ポール・アダム著 青木悦子訳「ヴァイオリン職人と天才演奏家の秘密」

【あらすじ】
ヴァイオリン職人のジャンニは、楽器の緊急修理を引き受けたことで、若き天才演奏家エフゲニーと知り合う。彼の演奏会の翌日、美術品ディーラーが死体で発見された。ディーラーは、エリーザ女公がパガニーニに贈った、黄金製の超小型のヴァイオリンケースを所持していた。ジャンニは、中にあった筈の小型ヴァイオリンの行方と、女公の手紙に書かれている失われた楽曲の謎を追い始める——。

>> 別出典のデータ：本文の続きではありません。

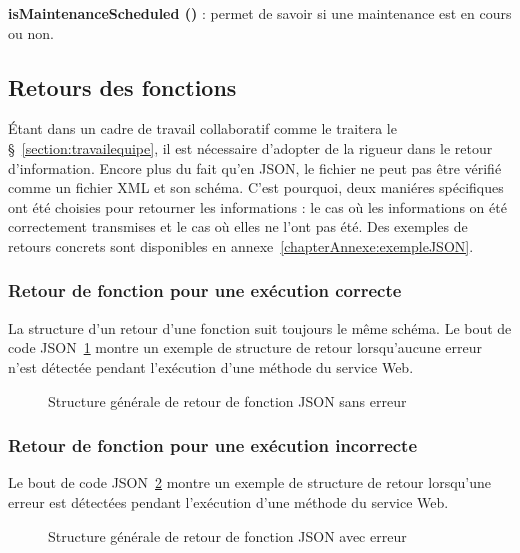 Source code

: \noindent\textbf{isMaintenanceScheduled ()} : permet de savoir si une maintenance est en cours ou non.

\subsection{Retours des fonctions}

\'Etant dans un cadre de travail collaboratif comme le traitera le \S~\ref{section:travailequipe}, il est n\'ecessaire d'adopter de la rigueur dans le retour d'information.
Encore plus du fait qu'en JSON, le fichier ne peut pas \^etre v\'erifi\'e comme un fichier XML et son sch\'ema.
C'est pourquoi, deux mani\'eres sp\'ecifiques ont \'et\'e choisies pour retourner les informations : le cas o\`u les informations on \'et\'e correctement transmises et le cas o\`u elles ne l'ont pas \'et\'e.
Des exemples de retours concrets sont disponibles en annexe~\ref{chapterAnnexe:exempleJSON}.

\subsubsection{Retour de fonction pour une ex\'ecution correcte}

La structure d'un retour d'une fonction suit toujours le m\^eme sch\'ema.
Le bout de code JSON~\ref{figure:structureSansErreurJSON} montre un exemple de structure de retour lorsqu'aucune erreur n'est d\'etect\'ee pendant l'ex\'ecution d'une m\'ethode du service Web.

\begin{figure}[!ht]
	\centering
	
	\caption{Structure g\'en\'erale de retour de fonction JSON sans erreur}
	\label{figure:structureSansErreurJSON}

\end{figure}

\subsubsection{Retour de fonction pour une ex\'ecution incorrecte}

Le bout de code JSON~\ref{figure:structureAvecErreurJSON} montre un exemple de structure de retour lorsqu'une erreur est d\'etect\'ees pendant l'ex\'ecution d'une m\'ethode du service Web.

\begin{figure}[!ht]
	\centering
	
	\caption{Structure g\'en\'erale de retour de fonction JSON avec erreur}
	\label{figure:structureAvecErreurJSON}

\end{figure}


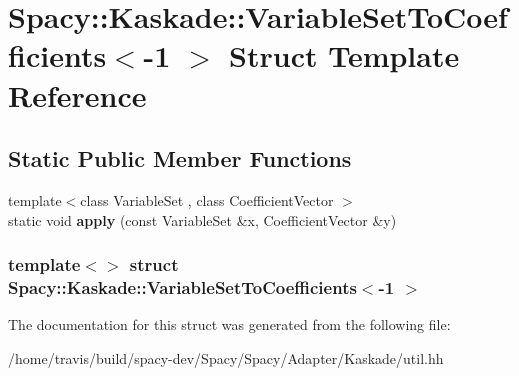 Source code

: \hypertarget{structSpacy_1_1Kaskade_1_1VariableSetToCoefficients_3-1_01_4}{\section{\-Spacy\-:\-:\-Kaskade\-:\-:\-Variable\-Set\-To\-Coefficients$<$-\/1 $>$ \-Struct \-Template \-Reference}
\label{structSpacy_1_1Kaskade_1_1VariableSetToCoefficients_3-1_01_4}
}
\subsection*{\-Static \-Public \-Member \-Functions}
\begin{DoxyCompactItemize}
\item 
\hypertarget{structSpacy_1_1Kaskade_1_1VariableSetToCoefficients_3-1_01_4_a8691dbba4c04d6de55d1192ca85ad808}{{\footnotesize template$<$class Variable\-Set , class Coefficient\-Vector $>$ }\\static void {\bfseries apply} (const \-Variable\-Set \&x, \-Coefficient\-Vector \&y)}\label{structSpacy_1_1Kaskade_1_1VariableSetToCoefficients_3-1_01_4_a8691dbba4c04d6de55d1192ca85ad808}

\end{DoxyCompactItemize}
\subsubsection*{template$<$$>$ struct Spacy\-::\-Kaskade\-::\-Variable\-Set\-To\-Coefficients$<$-\/1 $>$}



\-The documentation for this struct was generated from the following file\-:\begin{DoxyCompactItemize}
\item 
/home/travis/build/spacy-\/dev/\-Spacy/\-Spacy/\-Adapter/\-Kaskade/util.\-hh\end{DoxyCompactItemize}

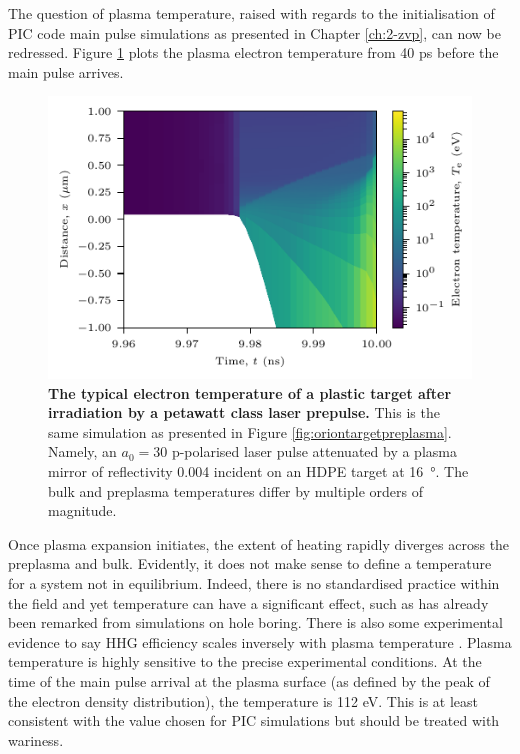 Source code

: The question of plasma temperature, raised with regards to the initialisation of PIC code main pulse simulations as presented in Chapter \ref{ch:2-zvp}, can now be redressed. Figure \ref{fig:oriontemperature} plots the plasma electron temperature from 40 ps before the main pulse arrives.
\begin{figure}
	\centering
	\includegraphics{figures/orion/orion_temperature}
	\caption[Typical electron temperature of a plastic target after irradiation by a petawatt class laser prepulse.]{\textbf{The typical electron temperature of a plastic target after irradiation by a petawatt class laser prepulse.} This is the same simulation as presented in Figure \ref{fig:oriontargetpreplasma}. Namely, an $a_0 = 30$ p-polarised laser pulse attenuated by a plasma mirror of reflectivity 0.004 incident on an HDPE target at \qty{16}{\degree}. The bulk and preplasma temperatures differ by multiple orders of magnitude.}
	\label{fig:oriontemperature}
\end{figure}
Once plasma expansion initiates, the extent of heating rapidly diverges across the preplasma and bulk. Evidently, it does not make sense to define a temperature for a system not in equilibrium. Indeed, there is no standardised practice within the field and yet temperature can have a significant effect, such as has already been remarked from simulations on hole boring. There is also some experimental evidence to say HHG efficiency scales inversely with plasma temperature \cite{kahalyDirectObservationDensityGradient2013}. Plasma temperature is highly sensitive to the precise experimental conditions. At the time of the main pulse arrival at the plasma surface (as defined by the peak of the electron density distribution), the temperature is 112 eV. This is at least consistent with the value chosen for PIC simulations but should be treated with wariness. 


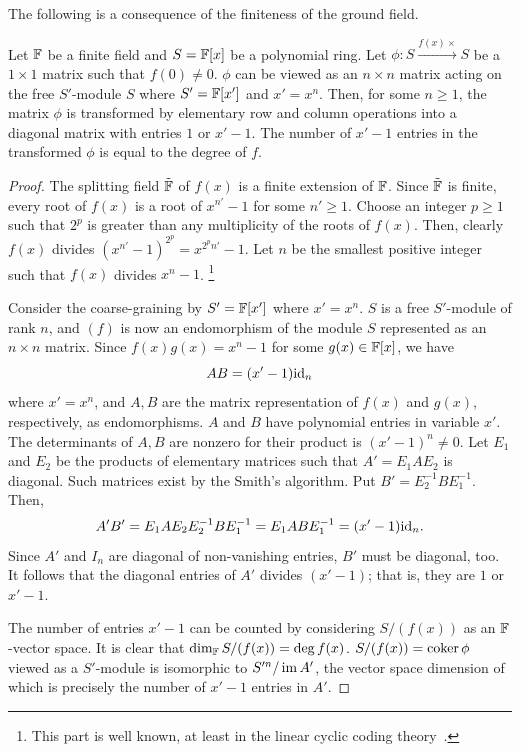 The following is a consequence of the finiteness of the ground field.
\begin{lem}
Let $\FF$ be a finite field and $S = \FF[x]$ be a polynomial ring.
Let $\phi : S \xrightarrow{f(x) \times} S$ be a $1 \times 1$ matrix such that $f(0) \ne 0$.
$\phi$ can be viewed as an $n \times n$ matrix acting on the free $S'$-module $S$
where $S' = \FF[x']$ and $x' =x^n$.
Then, for some $n \ge 1$, the matrix $\phi$ is transformed by elementary row and column operations
into a diagonal matrix with entries $1$ or $x'-1$.
The number of $x'-1$ entries in the transformed $\phi$ is equal to the degree of $f$.
\label{lem:coarse-graining-single-polynomial-in-1D}
\end{lem}
\begin{proof}
The splitting field $\tilde \FF$ of $f(x)$ is a finite extension of $\FF$.
Since $\tilde \FF$ is finite, every root of $f(x)$ is a root of $x^{n'} -1$ for some $n' \ge 1$.
Choose an integer $p \ge 1$ such that $2^p$ is greater than any multiplicity of the roots of $f(x)$.
Then, clearly $f(x)$ divides $(x^{n'}-1)^{2^p} = x^{2^p n'} - 1$.
Let $n$ be the smallest positive integer such that $f(x)$ divides $x^n-1$.%
\footnote{This part is well known, at least in the linear cyclic coding theory~\cite{MacWilliamsSloane1977}.}

Consider the coarse-graining by $S' = \FF[x']$ where $x'=x^n$.
$S$ is a free $S'$-module of rank $n$, and $(f)$ is now an endomorphism of the module $S$
represented as an $n \times n$ matrix.
Since $f(x)g(x) = x^n -1$ for some $g(x) \in \FF[x]$,
we have
\[
 A B = (x'-1) \id_n
\]
where $x' = x^n$, and $A, B$ are the matrix representation of $f(x)$ and $g(x)$, respectively, as endomorphisms.
$A$ and $B$ have polynomial entries in variable $x'$.
The determinants of $A,B$ are nonzero for their product is $(x'-1)^n \ne 0$.
Let $E_1$ and $E_2$ be the products of elementary matrices such that $A' = E_1 A E_2$ is diagonal.
Such matrices exist by the Smith's algorithm.
Put $B' = E_2^{-1} B E_1^{-1}$.
Then,
\[
 A' B' = E_1 A E_2 E_2^{-1} B E_1^{-1} = E_1 A B E_1^{-1} = (x'-1)\id_n .
\]
Since $A'$ and $I_n$ are diagonal of non-vanishing entries, $B'$ must be diagonal, too.
It follows that the diagonal entries of $A'$ divides $(x'-1)$; that is, they are $1$ or $x'-1$.

The number of entries $x'-1$ can be counted by considering $S/(f(x))$ as an $\FF$-vector space.
It is clear that $\dim_{\FF} S/(f(x)) = \deg f(x)$.
$S/(f(x)) = \coker \phi$ viewed as a $S'$-module is isomorphic to $S'^n / \im A'$,
the vector space dimension of which is precisely the number of $x'-1$ entries in $A'$.
\end{proof}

前作はヴァイオリン職人、今作はヴァイオリン奏者パバロッティにまつわる探求物語。
今回は被害者や犯人の求めるものが分からない状態から始まるため、事件が複雑ですが、推理要素はやはり味付けです。犯人は、前作に比べれば伏線があったと思いますが、やはり拍子抜けしました。一番致命的なのは、登場時にこれといった印象がないせいで、犯人として再登場しても「誰?」となり、登場人物解説に戻らざるを得なくなることだと思います。そもそも、ジャンニの推理力が高過ぎたり、偶然を引き寄せる力が強過ぎます。
そんなわけで、相変わらずのウンチク小説ですが、品とウィットがあって勉強になって面白い点も変わらず、満足しました。

解説はピアニストにしてエッセイストの青柳いづみこ氏ですが、欲を言えばヴァイオリン奏者の方が良かったかな。
冒頭の物語をかいつまむだけの解説で、残念でした。